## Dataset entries

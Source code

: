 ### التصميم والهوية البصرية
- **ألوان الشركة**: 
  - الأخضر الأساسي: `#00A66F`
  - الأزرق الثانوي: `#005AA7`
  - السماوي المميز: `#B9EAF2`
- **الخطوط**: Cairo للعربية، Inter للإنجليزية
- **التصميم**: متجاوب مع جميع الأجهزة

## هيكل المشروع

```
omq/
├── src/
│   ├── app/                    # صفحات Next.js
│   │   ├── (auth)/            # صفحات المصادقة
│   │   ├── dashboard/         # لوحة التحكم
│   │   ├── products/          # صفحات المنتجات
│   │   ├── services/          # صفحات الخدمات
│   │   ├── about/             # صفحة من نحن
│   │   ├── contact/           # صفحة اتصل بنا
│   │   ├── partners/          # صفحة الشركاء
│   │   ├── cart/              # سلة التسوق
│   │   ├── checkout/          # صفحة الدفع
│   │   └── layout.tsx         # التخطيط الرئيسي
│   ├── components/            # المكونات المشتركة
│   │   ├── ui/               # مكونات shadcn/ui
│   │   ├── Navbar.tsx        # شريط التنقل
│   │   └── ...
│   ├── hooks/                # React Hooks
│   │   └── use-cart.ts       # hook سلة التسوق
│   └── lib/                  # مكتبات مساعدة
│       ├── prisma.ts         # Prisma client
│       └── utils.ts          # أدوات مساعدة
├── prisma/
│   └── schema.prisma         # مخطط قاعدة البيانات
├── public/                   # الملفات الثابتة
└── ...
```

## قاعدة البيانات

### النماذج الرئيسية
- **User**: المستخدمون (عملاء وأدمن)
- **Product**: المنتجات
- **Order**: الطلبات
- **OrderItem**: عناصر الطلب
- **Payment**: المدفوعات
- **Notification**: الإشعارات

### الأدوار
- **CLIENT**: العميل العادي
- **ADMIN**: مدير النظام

## What to do
Look through the data above. Each line containing the word "صفحة" needs to be copied.

## Solution for this exercise
│   │   ├── about/             # صفحة من نحن
│   │   ├── contact/           # صفحة اتصل بنا
│   │   ├── partners/          # صفحة الشركاء
│   │   ├── checkout/          # صفحة الدفع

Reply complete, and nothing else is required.